Culture
Trois expositions à ne pas manquer à Genève
09 FéVRIER . 2023
Parce que Genève n’a pas à rougir devant Londres ou Paris en matière de programmations artistiques, cap sur la Suisse pour en prendre plein les yeux. Au programme ? Ugo Rondinone réveillant les collections du Musée d’Histoire et d’Art, la découverte d’un centre d’art atypique avec l’Espace Muraille et une exposition croisée entre Arts Lointains et Design au musée Barbier-Mueller… Pas question de s'ennuyer cet hiver au bord du lac Léman !
Andreas Eriksson à l’Espace Muraille
Logé dans un hôtel particulier historique, ou plus précisément dans les caves réaménagées de ce lieu hors du commun niché dans l’ancienne muraille de Genève, l’Espace Muraille est le cadre d’expositions d’art contemporain ultra pointues. Sous le commissariat de Laurence Dreyfus et jusqu’au 15 avril prochain, ce sont les travaux à la beauté méditative d’Andreas Eriksson qui sont présentés au public.

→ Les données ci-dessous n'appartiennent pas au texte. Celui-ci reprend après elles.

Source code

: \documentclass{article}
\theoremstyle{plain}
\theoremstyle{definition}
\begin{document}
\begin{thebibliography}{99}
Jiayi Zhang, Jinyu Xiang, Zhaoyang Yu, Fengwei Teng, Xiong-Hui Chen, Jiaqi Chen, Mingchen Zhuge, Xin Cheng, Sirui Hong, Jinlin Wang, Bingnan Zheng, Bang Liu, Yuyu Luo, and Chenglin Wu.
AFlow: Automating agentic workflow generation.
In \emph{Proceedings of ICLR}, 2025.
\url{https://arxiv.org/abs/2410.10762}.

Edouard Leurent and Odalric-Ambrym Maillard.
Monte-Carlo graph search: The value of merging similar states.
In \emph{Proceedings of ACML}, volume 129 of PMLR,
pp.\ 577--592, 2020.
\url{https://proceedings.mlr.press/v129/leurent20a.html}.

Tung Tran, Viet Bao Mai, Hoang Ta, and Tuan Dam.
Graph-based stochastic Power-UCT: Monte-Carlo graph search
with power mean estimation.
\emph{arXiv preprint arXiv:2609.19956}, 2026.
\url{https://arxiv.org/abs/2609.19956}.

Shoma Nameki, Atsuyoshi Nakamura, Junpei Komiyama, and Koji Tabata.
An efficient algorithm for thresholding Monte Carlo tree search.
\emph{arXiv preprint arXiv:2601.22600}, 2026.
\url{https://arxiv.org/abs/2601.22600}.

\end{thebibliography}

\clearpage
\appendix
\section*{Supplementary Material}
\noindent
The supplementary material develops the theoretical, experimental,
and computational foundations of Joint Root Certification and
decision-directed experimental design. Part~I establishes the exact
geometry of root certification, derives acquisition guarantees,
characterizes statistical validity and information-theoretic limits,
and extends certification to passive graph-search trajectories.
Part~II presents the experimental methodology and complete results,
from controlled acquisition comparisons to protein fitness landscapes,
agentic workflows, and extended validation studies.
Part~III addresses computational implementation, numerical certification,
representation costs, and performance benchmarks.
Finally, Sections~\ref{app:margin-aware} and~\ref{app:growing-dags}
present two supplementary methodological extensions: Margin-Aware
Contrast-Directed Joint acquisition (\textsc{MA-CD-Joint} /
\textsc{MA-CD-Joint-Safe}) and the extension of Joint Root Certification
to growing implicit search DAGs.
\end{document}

Il succède, entre autres, à Olafur Eliasson, Monique Frydman, Tòmas Saraceno ou encore Sheila Hicks pour ne citer qu’eux. L’artiste suédois a été remarqué au Pavillon nordique de la 54e Biennale de Venise en 2011 avec ses grandes peintures de troncs d’arbres jouant avec la notion d’intérieur et d’extérieur, de nature et d’architecture. Et c’est précisément de Nature qui traverse toute son œuvre.
Tandis que la carrière de l’artiste – alors installé à Berlin- se lance, un diagnostic est posé, il souffre d’hypersensibilité électromagnétique. Contraint de s’écarter de la vie citadine et des champs électromagnétiques, il s’installe dans la campagne suédoise, à Medelplana, près de Hällekis, aux abords du lac Vänern.

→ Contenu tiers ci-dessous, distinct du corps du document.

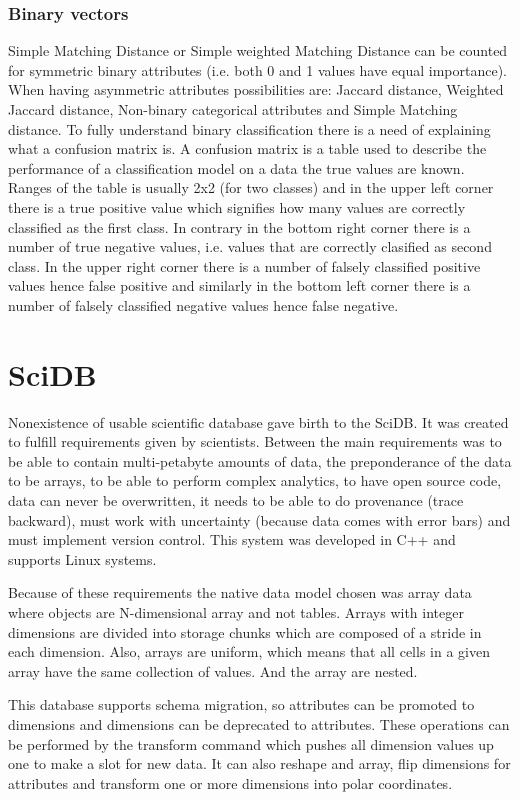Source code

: \subsubsection{Binary vectors}
Simple Matching Distance or Simple weighted Matching Distance can be counted for symmetric binary attributes (i.e. both 0 and 1 values have equal importance).
When having asymmetric attributes possibilities are: Jaccard distance, Weighted Jaccard distance, Non-binary categorical attributes and Simple Matching distance.
To fully understand binary classification there is a need of explaining what a confusion matrix is. A confusion matrix is a table used to describe the performance of a classification model on a data the true values are known. Ranges of the table is usually 2x2 (for two classes) and in the upper left corner there is a true positive value which signifies how many values are correctly classified as the first class. In contrary in the bottom right corner there is a number of true negative values, i.e. values that are correctly clasified as second class. In the upper right corner there is a number of falsely classified positive values hence false positive and similarly in the bottom left corner there is a number of falsely classified negative values hence false negative.



\section{SciDB}
Nonexistence of usable scientific database gave birth to the SciDB. It was created to fulfill requirements given by scientists. Between the main requirements was to be able to contain multi-petabyte amounts of data, the preponderance of the data to be arrays, to be able to perform complex analytics, to have open source code, data can never be overwritten, it needs to be able to do provenance (trace backward), must work with uncertainty (because data comes with error bars) and must implement version control. This system was developed in C++ and supports Linux systems.

Because of these requirements the native data model chosen was array data where objects are N-dimensional array and not tables. Arrays with integer dimensions are divided into storage chunks which are composed of a stride in each dimension. Also, arrays are uniform, which means that all cells in a given array have the same collection of values. And the array are nested. \cite{scidb}

This database supports schema migration, so attributes can be promoted to dimensions and dimensions can be deprecated to attributes. These operations can be performed by the transform command which pushes all dimension values up one to make a slot for new data. It can also reshape and array, flip dimensions for attributes and transform one or more dimensions into polar coordinates.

Un rapport au paysage qui infuse dans chacune de ses créations. Sans en être une interprétation littérale, ces œuvres se traduisent par une production plutôt conceptuelle de la sensation du paysage, dans un élan totalement contemporain.
A Genève, il nous accueille dans l’exposition avec une œuvre panoramique de très grand format (10m x 2m) «Night Painting», permettant une approche immersive de son travail, non sans rappeler l’expérience des Nymphéas d’un certain Monet. Également inspiré par la musique, l’artiste livre des œuvres emplies d’une grande sérénité, mêlés à une forme de musicalité. A la douceur des tons pastels et des tonalités ocres de ces toiles, s’opposent souvent des franches nuances de vert et des touches de bleu venant titiller l’œil du spectateur et rythmer la surface.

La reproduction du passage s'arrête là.